**How to complete this task:** Pull every line containing "https" from the entries.

Stored data:

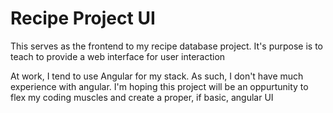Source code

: # Recipe Project UI
This serves as the frontend to my recipe database project. It's purpose is to teach to provide a web interface for user interaction

At work, I tend to use Angular for my stack. As such, I don't have much experience with angular. I'm hoping this project will be an oppurtunity to flex my coding muscles and create a proper, if basic, angular UI
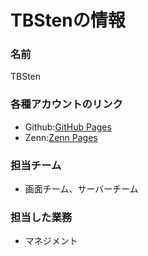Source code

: # TBStenの情報
### 名前
TBSten
### 各種アカウントのリンク
- Github:[GitHub Pages](https://github.com/TBSten)
- Zenn:[Zenn Pages](https://zenn.dev/tbsten)
### 担当チーム
- 画面チーム、サーバーチーム
### 担当した業務
- マネジメント
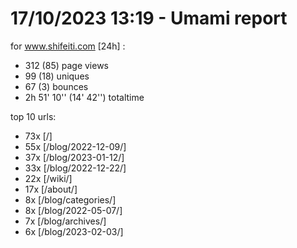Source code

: # 17/10/2023 13:19 - Umami report
for www.shifeiti.com [24h] :

 - 312 (85) page views
 - 99 (18) uniques
 - 67 (3) bounces
 - 2h 51' 10'' (14' 42'') totaltime


top 10 urls:
 - 73x [/]
 - 55x [/blog/2022-12-09/]
 - 37x [/blog/2023-01-12/]
 - 33x [/blog/2022-12-22/]
 - 22x [/wiki/]
 - 17x [/about/]
 - 8x [/blog/categories/]
 - 8x [/blog/2022-05-07/]
 - 7x [/blog/archives/]
 - 6x [/blog/2023-02-03/]


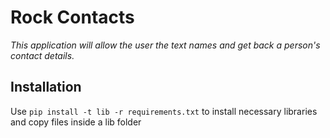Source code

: # Rock Contacts

*This application will allow the user the text names and get back a
person's contact details.*

## Installation

Use `pip install -t lib -r requirements.txt` to install necessary libraries
and copy files inside a lib folder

**Answer for this exercise:**
- Github:[GitHub Pages](https://github.com/TBSten)
- Zenn:[Zenn Pages](https://zenn.dev/tbsten)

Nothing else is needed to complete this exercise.